Executive Summary
Clay Clark sat down with us this week to walk through the exact step-by-step framework he used to help Eric Trump produce a New York Times bestselling book, the same one General Flynn used, and the same one a goat-soap maker in California named Sandra used to take her business from unprofitable to profitable in ninety days. The episode is more practical than political, but the implication for We the People is unmistakable — personal sovereignty is the precondition for national sovereignty, and personal sovereignty requires the same four moves every time.
Make the idea exist. Set the deadline. Push through the messy middle. Perfect until it is perfect.
That is the entire roadmap. Clay has been teaching it to entrepreneurs at his Thrive Time Show events since 2005, and he has more than two thousand documented success stories on file from clients who have run the framework on businesses ranging from goat soap to truck service to congressional campaigns. The same architecture produced Eric Trump’s Under Siege, General Flynn’s writing process, and my own Americans Anonymous and Infiltration Instead of Invasion. It is the architecture our Founders used in the taverns of Philadelphia — a written idea, a date on the calendar, a brutal middle, and a polished final document called the Constitution.
This blog post unpacks all four steps with the real client stories Clay shared on the show, ties them to the broader recovery conversation about how We the People take back our communities one disciplined effort at a time, and closes with the receipts — because in this house we always show the work.

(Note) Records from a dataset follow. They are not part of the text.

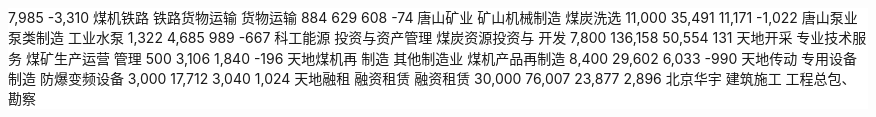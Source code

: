 7,985
-3,310
煤机铁路
铁路货物运输
货物运输
884
629
608
-74
唐山矿业
矿山机械制造
煤炭洗选
11,000
35,491
11,171
-1,022
唐山泵业
泵类制造
工业水泵
1,322
4,685
989
-667
科工能源
投资与资产管理
煤炭资源投资与
开发
7,800
136,158
50,554
131
天地开采
专业技术服务
煤矿生产运营
管理
500
3,106
1,840
-196
天地煤机再
制造
其他制造业
煤机产品再制造
8,400
29,602
6,033
-990
天地传动
专用设备制造
防爆变频设备
3,000
17,712
3,040
1,024
天地融租
融资租赁
融资租赁
30,000
76,007
23,877
2,896
北京华宇
建筑施工
工程总包、勘察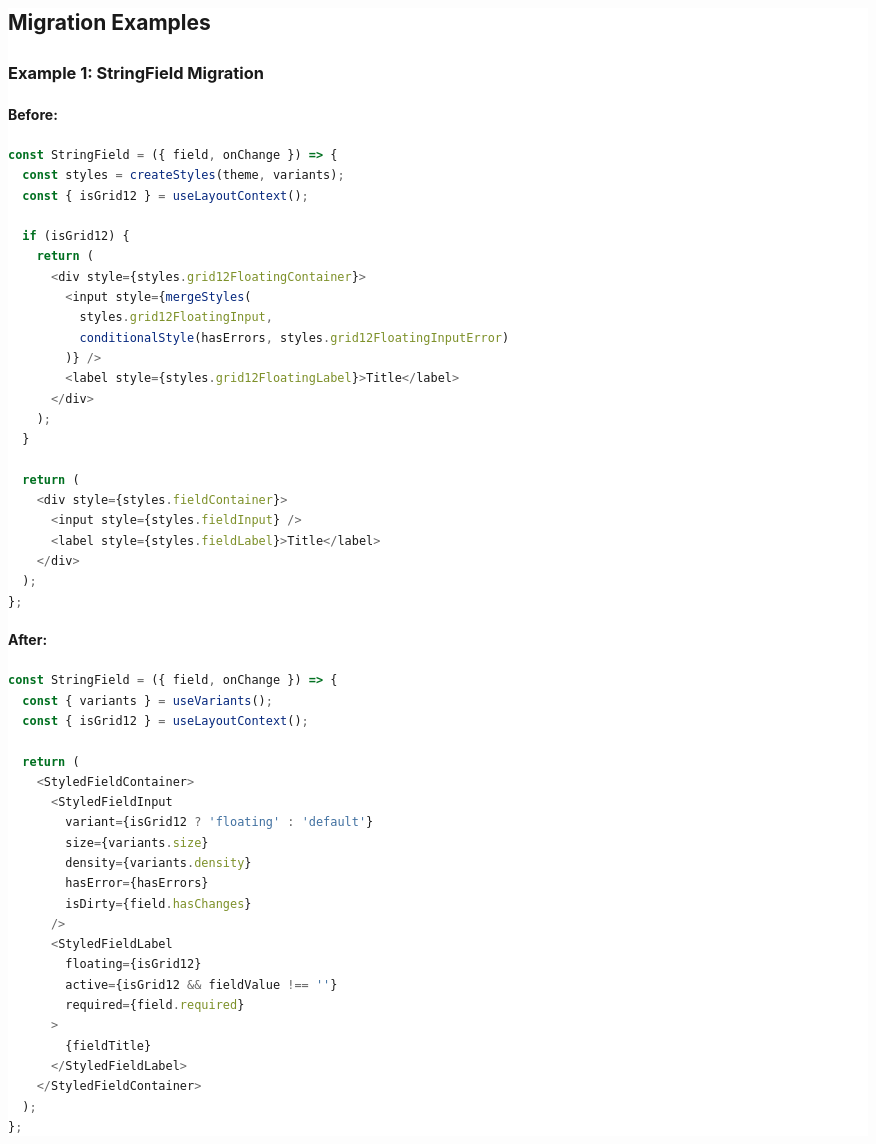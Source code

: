 ## Migration Examples

### Example 1: StringField Migration

#### Before:
```typescript
const StringField = ({ field, onChange }) => {
  const styles = createStyles(theme, variants);
  const { isGrid12 } = useLayoutContext();
  
  if (isGrid12) {
    return (
      <div style={styles.grid12FloatingContainer}>
        <input style={mergeStyles(
          styles.grid12FloatingInput,
          conditionalStyle(hasErrors, styles.grid12FloatingInputError)
        )} />
        <label style={styles.grid12FloatingLabel}>Title</label>
      </div>
    );
  }
  
  return (
    <div style={styles.fieldContainer}>
      <input style={styles.fieldInput} />
      <label style={styles.fieldLabel}>Title</label>
    </div>
  );
};
```

#### After:
```typescript
const StringField = ({ field, onChange }) => {
  const { variants } = useVariants();
  const { isGrid12 } = useLayoutContext();
  
  return (
    <StyledFieldContainer>
      <StyledFieldInput
        variant={isGrid12 ? 'floating' : 'default'}
        size={variants.size}
        density={variants.density}
        hasError={hasErrors}
        isDirty={field.hasChanges}
      />
      <StyledFieldLabel
        floating={isGrid12}
        active={isGrid12 && fieldValue !== ''}
        required={field.required}
      >
        {fieldTitle}
      </StyledFieldLabel>
    </StyledFieldContainer>
  );
};
```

Scroll to the bottom for Key Takeaways.
Step One: Make the Idea Exist — Write It Down Where You Can See It
Clay opened the segment with a simple confession. He keeps a photo of an unfinished waterfall on his desk. Two images side by side — what it will look like when it is finished, and what it looks like right now. The unfinished version follows him around all day, every day. It taunts him.
That is not a gimmick. That is step one of the framework. If the vision lives only inside your skull, Clay said, it eventually goes “into the junk drawer of life.” Most ideas die in that drawer. The first move is to externalize the vision — write it down, sketch it out, hand it to a graphic designer like Dee on Clay’s team, draw it on a napkin — until the idea exists somewhere outside of you that you have to keep encountering.
I told Clay about my own process. Both books started exactly this way. Americans Anonymous began as a sit-down with my friend Rob where I wrote out by hand what I thought the chapters should be. Infiltration Instead of Invasion started with JFK’s April 1961 press speech — I broke that speech into pieces and used the pieces as the structural backbone of the manuscript. I am a visual thinker. I have to see the architecture before I can build it.
There is also real neurological science in this. Writing by hand engages different parts of the brain than typing. My friend Kathy O’Brien talks about this often in the context of recovery — the act of writing rewires the way your brain processes the idea. It is one of the reasons the loss of cursive in schools should worry every parent in this country.
Why This Matters Beyond Business
The same principle applies to civic life. Write down what your restored community looks like. Write down what a sovereign household, a debt-free family, or a healthy local school district looks like. Then write down where you are right now. Let the gap follow you around the way Clay’s unfinished waterfall follows him. The Founders did this. They wrote down what the republic was supposed to be. They put it on parchment. They kept it where they could see it.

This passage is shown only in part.